Writing a parser from scratch in Haskell
Asked Answered
D

2

32

Is there any good tutorial for writing a parser for a given grammar in Haskell from scratch?

I found:

  1. parsing expressions and statements (HaskellWiki)

  2. Parsing a simple imperative language (HaskellWiki)

  3. Using parsec (Real World Haskell)

but all of these use the parsec library, and while that may be interesting for industrial applications I'm specifically looking for examples that are 'bottom up' without the use of sophisticated libraries.

The only one I found which uses 'basic' Haskell is this: Parsing with Haskell which uses some very foreign syntax (it's very hard to distinguish whats part of the program or whats only 'pseudocode') and there's no explicit grammar definition.
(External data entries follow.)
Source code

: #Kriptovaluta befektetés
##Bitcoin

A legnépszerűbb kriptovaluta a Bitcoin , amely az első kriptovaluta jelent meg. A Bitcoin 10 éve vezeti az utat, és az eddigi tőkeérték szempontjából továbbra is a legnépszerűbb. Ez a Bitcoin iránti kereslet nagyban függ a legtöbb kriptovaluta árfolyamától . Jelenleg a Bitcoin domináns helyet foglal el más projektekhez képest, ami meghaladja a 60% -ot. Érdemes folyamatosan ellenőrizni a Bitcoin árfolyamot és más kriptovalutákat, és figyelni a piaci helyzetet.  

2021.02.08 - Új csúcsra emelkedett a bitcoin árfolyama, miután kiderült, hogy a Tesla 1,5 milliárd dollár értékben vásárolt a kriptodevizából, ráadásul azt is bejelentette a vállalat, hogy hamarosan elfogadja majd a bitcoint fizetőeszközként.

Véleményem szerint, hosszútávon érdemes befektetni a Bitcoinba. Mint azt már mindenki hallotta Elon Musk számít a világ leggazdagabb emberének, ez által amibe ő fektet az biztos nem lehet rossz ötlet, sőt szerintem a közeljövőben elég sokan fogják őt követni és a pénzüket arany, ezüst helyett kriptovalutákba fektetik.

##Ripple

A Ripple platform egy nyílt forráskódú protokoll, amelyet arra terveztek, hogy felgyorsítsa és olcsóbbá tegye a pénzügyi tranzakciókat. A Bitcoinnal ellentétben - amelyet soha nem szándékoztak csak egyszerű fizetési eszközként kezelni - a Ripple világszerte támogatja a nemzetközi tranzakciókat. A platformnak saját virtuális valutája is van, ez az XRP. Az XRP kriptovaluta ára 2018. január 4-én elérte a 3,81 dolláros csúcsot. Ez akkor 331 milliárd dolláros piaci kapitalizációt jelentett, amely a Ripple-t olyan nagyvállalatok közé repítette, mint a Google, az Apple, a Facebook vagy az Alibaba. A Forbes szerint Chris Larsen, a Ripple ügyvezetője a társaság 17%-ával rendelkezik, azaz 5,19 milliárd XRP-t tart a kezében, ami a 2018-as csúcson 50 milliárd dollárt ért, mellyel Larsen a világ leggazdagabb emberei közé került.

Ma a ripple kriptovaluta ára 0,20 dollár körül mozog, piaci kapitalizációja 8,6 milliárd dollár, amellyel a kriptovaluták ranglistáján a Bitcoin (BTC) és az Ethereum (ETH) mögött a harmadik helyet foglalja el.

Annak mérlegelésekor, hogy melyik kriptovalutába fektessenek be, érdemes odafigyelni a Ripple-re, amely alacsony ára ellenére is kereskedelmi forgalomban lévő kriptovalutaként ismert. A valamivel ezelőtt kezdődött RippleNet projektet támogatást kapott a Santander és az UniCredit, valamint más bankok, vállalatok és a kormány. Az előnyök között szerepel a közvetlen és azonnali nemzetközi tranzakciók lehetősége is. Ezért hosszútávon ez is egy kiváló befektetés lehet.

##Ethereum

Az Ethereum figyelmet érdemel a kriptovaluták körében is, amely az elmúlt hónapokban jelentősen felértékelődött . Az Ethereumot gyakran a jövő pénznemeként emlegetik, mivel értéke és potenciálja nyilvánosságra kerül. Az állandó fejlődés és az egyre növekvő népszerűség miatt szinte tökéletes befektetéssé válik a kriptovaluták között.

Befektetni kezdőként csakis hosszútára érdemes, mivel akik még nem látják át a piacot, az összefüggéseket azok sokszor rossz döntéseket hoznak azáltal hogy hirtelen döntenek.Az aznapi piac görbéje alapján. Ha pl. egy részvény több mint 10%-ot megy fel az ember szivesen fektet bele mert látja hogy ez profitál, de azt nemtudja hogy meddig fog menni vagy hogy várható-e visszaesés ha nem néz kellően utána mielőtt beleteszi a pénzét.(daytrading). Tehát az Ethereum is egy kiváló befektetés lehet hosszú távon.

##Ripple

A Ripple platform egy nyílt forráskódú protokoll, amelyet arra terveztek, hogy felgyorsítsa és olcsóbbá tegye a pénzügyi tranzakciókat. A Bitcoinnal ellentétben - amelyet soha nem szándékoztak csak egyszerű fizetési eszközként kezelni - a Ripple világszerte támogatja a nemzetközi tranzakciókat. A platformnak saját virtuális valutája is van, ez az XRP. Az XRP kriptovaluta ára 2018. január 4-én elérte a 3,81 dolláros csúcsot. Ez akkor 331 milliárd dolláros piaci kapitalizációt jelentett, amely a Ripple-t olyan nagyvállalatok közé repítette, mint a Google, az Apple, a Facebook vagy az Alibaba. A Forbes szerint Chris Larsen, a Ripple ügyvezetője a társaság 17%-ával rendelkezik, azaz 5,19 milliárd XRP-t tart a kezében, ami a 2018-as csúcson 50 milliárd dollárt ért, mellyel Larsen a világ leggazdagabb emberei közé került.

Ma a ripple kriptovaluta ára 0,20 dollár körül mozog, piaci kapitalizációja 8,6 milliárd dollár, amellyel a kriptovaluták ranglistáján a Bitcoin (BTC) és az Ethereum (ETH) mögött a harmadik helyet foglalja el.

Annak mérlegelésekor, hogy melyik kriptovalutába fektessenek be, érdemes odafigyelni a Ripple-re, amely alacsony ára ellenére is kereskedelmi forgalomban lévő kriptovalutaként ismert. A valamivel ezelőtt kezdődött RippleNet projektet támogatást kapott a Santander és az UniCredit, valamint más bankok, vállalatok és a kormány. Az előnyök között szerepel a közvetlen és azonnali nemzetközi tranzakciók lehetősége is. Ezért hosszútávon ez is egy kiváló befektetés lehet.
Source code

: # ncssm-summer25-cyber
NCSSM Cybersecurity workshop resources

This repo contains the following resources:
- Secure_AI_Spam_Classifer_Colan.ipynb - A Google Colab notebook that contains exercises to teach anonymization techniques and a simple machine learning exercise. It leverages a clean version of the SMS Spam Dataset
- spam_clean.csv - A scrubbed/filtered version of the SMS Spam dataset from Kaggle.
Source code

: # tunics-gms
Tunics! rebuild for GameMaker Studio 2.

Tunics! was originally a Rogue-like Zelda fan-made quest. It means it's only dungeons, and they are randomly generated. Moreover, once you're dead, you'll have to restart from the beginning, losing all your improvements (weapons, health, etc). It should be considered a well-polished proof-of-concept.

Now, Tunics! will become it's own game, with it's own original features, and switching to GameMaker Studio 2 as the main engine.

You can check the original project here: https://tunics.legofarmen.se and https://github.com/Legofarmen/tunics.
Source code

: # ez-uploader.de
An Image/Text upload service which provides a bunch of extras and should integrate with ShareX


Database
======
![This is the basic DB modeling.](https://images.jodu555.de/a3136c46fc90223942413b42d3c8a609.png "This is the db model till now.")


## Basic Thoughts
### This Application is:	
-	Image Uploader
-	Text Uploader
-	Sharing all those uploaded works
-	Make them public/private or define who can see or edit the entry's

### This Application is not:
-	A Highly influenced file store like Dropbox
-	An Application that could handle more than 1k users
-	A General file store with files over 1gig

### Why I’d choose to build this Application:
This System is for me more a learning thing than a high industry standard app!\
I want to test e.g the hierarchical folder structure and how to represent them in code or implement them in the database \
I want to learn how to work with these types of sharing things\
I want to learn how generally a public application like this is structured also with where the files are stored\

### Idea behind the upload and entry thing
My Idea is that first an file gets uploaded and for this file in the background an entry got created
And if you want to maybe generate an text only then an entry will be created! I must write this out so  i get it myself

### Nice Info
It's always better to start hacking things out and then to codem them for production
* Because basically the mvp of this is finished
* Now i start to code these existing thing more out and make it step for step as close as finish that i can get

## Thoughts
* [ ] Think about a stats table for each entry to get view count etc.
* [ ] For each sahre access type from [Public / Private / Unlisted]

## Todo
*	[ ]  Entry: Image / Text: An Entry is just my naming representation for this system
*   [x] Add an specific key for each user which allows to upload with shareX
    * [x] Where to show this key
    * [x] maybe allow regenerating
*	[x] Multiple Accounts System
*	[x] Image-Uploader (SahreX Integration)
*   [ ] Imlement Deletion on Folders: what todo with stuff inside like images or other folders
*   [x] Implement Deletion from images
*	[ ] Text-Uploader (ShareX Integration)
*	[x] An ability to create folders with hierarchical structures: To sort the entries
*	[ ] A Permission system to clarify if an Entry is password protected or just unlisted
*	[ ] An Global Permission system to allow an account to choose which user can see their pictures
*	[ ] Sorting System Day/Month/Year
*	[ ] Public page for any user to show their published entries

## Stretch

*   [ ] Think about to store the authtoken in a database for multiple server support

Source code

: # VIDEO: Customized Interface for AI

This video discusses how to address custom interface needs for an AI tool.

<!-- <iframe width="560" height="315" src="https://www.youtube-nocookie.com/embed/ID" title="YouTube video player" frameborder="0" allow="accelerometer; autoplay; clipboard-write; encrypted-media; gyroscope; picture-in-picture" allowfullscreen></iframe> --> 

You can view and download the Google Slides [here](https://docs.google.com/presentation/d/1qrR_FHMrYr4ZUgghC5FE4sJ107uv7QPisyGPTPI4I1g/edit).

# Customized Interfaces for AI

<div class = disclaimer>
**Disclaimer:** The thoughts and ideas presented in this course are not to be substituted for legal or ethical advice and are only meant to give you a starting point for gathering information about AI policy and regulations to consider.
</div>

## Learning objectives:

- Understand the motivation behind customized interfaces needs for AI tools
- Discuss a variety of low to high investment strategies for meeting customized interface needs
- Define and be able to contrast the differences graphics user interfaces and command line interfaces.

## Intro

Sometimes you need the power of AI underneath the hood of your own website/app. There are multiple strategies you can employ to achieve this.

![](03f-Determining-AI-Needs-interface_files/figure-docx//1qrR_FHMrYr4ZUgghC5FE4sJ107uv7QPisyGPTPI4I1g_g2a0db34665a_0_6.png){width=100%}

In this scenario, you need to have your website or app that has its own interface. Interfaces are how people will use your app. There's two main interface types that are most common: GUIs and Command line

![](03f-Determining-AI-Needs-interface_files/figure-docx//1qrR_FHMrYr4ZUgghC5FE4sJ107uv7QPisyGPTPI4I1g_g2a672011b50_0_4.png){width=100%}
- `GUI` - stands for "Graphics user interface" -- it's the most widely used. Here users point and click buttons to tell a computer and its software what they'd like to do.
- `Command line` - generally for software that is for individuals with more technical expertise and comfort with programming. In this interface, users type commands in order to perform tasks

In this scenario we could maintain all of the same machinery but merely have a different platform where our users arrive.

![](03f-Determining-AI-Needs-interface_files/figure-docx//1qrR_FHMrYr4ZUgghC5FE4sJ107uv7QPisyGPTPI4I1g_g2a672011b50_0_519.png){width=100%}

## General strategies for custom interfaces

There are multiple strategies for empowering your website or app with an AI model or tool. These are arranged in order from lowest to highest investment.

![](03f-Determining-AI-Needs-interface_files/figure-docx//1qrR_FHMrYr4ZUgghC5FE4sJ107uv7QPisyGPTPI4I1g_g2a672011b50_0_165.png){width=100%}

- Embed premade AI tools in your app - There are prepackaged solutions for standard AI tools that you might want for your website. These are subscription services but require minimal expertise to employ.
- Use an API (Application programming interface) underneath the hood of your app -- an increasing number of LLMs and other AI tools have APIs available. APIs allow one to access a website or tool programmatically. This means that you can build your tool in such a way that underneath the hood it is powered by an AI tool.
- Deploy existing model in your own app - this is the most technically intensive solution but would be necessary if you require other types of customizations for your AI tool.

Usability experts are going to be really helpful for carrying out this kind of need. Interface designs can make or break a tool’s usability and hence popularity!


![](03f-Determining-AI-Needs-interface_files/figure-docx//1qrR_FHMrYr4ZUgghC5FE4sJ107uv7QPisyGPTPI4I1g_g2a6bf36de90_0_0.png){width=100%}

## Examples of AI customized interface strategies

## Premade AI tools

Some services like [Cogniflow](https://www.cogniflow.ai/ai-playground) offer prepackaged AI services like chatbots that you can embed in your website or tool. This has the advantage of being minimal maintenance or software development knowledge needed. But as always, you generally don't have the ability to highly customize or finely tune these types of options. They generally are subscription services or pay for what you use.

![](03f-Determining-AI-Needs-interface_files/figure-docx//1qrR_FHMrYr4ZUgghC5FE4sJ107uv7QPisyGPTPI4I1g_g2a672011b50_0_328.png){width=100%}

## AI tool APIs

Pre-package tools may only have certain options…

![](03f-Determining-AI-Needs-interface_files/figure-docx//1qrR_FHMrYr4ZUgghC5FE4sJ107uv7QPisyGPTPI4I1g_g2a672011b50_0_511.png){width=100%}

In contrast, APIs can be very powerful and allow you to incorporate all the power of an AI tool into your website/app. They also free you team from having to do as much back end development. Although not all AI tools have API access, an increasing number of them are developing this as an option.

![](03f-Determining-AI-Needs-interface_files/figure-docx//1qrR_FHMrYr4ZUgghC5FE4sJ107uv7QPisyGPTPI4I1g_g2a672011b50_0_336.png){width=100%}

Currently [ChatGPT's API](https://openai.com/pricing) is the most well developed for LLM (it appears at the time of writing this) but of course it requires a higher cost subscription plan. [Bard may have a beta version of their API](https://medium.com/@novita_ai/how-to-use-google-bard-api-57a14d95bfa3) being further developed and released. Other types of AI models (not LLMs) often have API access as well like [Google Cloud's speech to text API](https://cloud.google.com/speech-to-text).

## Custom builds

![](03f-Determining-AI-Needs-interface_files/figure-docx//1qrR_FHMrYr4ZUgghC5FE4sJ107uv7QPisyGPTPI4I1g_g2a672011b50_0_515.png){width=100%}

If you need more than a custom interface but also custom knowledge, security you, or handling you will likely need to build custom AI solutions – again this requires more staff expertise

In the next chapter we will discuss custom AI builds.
Any suggestions are highly appreciated!

Dunlin answered 18/12, 2013 at 14:26 Comment(4)
I found the parsec user manual very helpful. legacy.cs.uu.nl/daan/parsec.htmlDisgraceful
Indeed it's helpful and I'm working with it right now, it's good to get a feeling for the topic, but as I mentioned a complete tutorial/example for the implementation of a parser from ground up would be a great to take a look 'under the hood'.Dunlin
Jeroen Fokker's Functional Parsers is worth a read.Arruda
As well as the Parsec manual, the original distribution of Parsec from Daan Leijen's legacy page has complete example parsers for two small languages - Henk and Mondrian.Selway
F
46

It's actually surprisingly easy to build Parsec-from-scratch. The actual library code itself is heavily generalized and optimized which contorts the core abstraction, but if you're just building things from scratch to understand more about what's going on you can write it in just a few lines of code. I'll build a slightly weaker Applicative parser below.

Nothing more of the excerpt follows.